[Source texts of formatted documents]
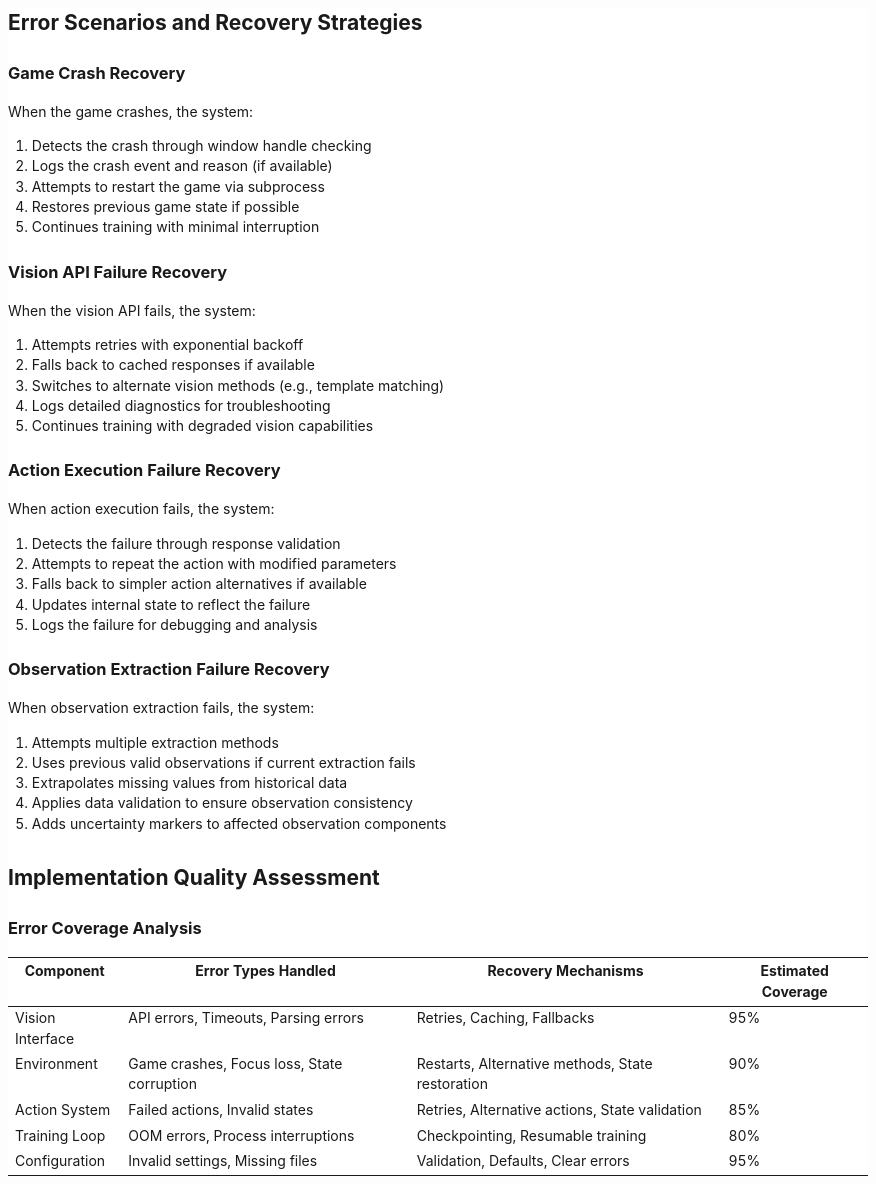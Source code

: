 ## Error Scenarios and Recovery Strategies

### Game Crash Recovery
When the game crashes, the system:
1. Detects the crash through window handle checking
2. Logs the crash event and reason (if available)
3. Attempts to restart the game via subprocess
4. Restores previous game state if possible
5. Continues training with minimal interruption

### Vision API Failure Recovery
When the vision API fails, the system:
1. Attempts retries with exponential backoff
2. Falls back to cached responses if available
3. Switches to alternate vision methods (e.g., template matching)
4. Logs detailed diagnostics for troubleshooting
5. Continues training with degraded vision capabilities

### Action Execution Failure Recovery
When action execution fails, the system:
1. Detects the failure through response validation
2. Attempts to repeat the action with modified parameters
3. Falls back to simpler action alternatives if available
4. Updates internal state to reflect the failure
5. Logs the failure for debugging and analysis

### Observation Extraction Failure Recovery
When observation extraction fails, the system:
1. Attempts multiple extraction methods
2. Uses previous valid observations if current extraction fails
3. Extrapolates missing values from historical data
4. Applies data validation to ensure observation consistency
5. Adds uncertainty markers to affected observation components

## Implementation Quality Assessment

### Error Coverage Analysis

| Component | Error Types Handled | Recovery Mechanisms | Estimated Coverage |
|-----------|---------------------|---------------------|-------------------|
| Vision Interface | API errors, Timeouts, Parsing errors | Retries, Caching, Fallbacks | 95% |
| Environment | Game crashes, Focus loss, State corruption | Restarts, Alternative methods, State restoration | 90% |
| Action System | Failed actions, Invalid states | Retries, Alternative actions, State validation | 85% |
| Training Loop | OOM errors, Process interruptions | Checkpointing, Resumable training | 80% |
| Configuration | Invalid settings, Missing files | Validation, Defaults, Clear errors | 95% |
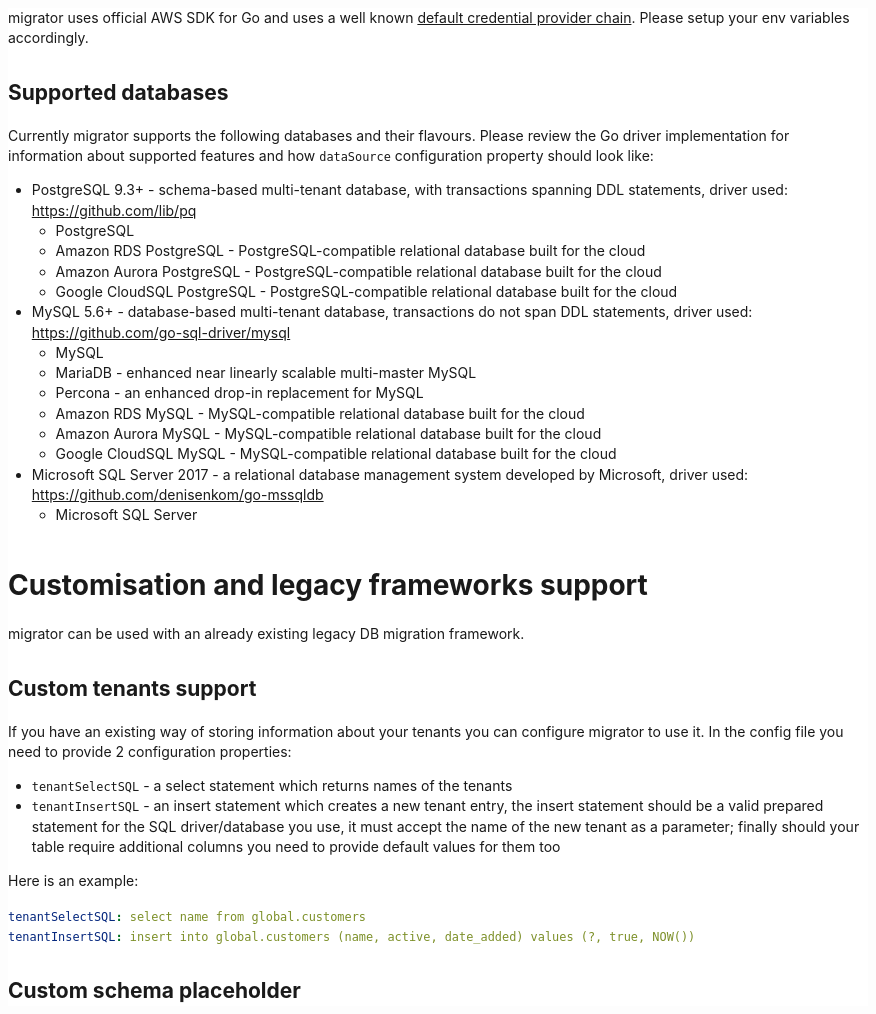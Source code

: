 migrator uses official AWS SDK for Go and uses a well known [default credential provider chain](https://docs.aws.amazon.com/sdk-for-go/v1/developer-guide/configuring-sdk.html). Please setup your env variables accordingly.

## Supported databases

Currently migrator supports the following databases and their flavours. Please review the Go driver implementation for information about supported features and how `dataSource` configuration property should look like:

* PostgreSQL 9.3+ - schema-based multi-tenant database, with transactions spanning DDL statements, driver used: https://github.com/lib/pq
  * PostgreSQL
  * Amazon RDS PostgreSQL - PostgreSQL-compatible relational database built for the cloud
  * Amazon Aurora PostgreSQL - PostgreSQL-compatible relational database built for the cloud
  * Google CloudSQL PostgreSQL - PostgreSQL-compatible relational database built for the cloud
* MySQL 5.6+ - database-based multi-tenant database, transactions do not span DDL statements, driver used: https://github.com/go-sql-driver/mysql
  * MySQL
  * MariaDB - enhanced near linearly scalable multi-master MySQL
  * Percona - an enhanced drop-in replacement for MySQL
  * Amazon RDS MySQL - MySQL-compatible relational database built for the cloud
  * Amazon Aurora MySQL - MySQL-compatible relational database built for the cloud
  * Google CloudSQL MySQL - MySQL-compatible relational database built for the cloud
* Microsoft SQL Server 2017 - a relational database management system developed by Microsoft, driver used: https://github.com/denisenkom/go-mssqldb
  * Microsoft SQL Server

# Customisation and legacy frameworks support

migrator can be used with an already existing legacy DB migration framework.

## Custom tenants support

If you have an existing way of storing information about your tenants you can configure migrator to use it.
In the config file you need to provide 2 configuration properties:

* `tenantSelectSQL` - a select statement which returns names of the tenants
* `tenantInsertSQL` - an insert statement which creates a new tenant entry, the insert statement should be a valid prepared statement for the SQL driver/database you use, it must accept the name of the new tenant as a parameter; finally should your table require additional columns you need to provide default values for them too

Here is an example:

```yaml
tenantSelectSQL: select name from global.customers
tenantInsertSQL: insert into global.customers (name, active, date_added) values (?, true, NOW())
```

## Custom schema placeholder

__What is being asked__: Your copy should hold each line above exactly and no pictures at all.

__Result of the exercise__:
Source code

: ## Error Scenarios and Recovery Strategies

### Game Crash Recovery
When the game crashes, the system:
1. Detects the crash through window handle checking
2. Logs the crash event and reason (if available)
3. Attempts to restart the game via subprocess
4. Restores previous game state if possible
5. Continues training with minimal interruption

### Vision API Failure Recovery
When the vision API fails, the system:
1. Attempts retries with exponential backoff
2. Falls back to cached responses if available
3. Switches to alternate vision methods (e.g., template matching)
4. Logs detailed diagnostics for troubleshooting
5. Continues training with degraded vision capabilities

### Action Execution Failure Recovery
When action execution fails, the system:
1. Detects the failure through response validation
2. Attempts to repeat the action with modified parameters
3. Falls back to simpler action alternatives if available
4. Updates internal state to reflect the failure
5. Logs the failure for debugging and analysis

### Observation Extraction Failure Recovery
When observation extraction fails, the system:
1. Attempts multiple extraction methods
2. Uses previous valid observations if current extraction fails
3. Extrapolates missing values from historical data
4. Applies data validation to ensure observation consistency
5. Adds uncertainty markers to affected observation components

## Implementation Quality Assessment

### Error Coverage Analysis

| Component | Error Types Handled | Recovery Mechanisms | Estimated Coverage |
|-----------|---------------------|---------------------|-------------------|
| Vision Interface | API errors, Timeouts, Parsing errors | Retries, Caching, Fallbacks | 95% |
| Environment | Game crashes, Focus loss, State corruption | Restarts, Alternative methods, State restoration | 90% |
| Action System | Failed actions, Invalid states | Retries, Alternative actions, State validation | 85% |
| Training Loop | OOM errors, Process interruptions | Checkpointing, Resumable training | 80% |
| Configuration | Invalid settings, Missing files | Validation, Defaults, Clear errors | 95% |
Source code

: migrator uses official AWS SDK for Go and uses a well known [default credential provider chain](https://docs.aws.amazon.com/sdk-for-go/v1/developer-guide/configuring-sdk.html). Please setup your env variables accordingly.

## Supported databases

Currently migrator supports the following databases and their flavours. Please review the Go driver implementation for information about supported features and how `dataSource` configuration property should look like:

* PostgreSQL 9.3+ - schema-based multi-tenant database, with transactions spanning DDL statements, driver used: https://github.com/lib/pq
  * PostgreSQL
  * Amazon RDS PostgreSQL - PostgreSQL-compatible relational database built for the cloud
  * Amazon Aurora PostgreSQL - PostgreSQL-compatible relational database built for the cloud
  * Google CloudSQL PostgreSQL - PostgreSQL-compatible relational database built for the cloud
* MySQL 5.6+ - database-based multi-tenant database, transactions do not span DDL statements, driver used: https://github.com/go-sql-driver/mysql
  * MySQL
  * MariaDB - enhanced near linearly scalable multi-master MySQL
  * Percona - an enhanced drop-in replacement for MySQL
  * Amazon RDS MySQL - MySQL-compatible relational database built for the cloud
  * Amazon Aurora MySQL - MySQL-compatible relational database built for the cloud
  * Google CloudSQL MySQL - MySQL-compatible relational database built for the cloud
* Microsoft SQL Server 2017 - a relational database management system developed by Microsoft, driver used: https://github.com/denisenkom/go-mssqldb
  * Microsoft SQL Server

# Customisation and legacy frameworks support

migrator can be used with an already existing legacy DB migration framework.

## Custom tenants support

If you have an existing way of storing information about your tenants you can configure migrator to use it.
In the config file you need to provide 2 configuration properties:

* `tenantSelectSQL` - a select statement which returns names of the tenants
* `tenantInsertSQL` - an insert statement which creates a new tenant entry, the insert statement should be a valid prepared statement for the SQL driver/database you use, it must accept the name of the new tenant as a parameter; finally should your table require additional columns you need to provide default values for them too

Here is an example:

```yaml
tenantSelectSQL: select name from global.customers
tenantInsertSQL: insert into global.customers (name, active, date_added) values (?, true, NOW())
```

## Custom schema placeholder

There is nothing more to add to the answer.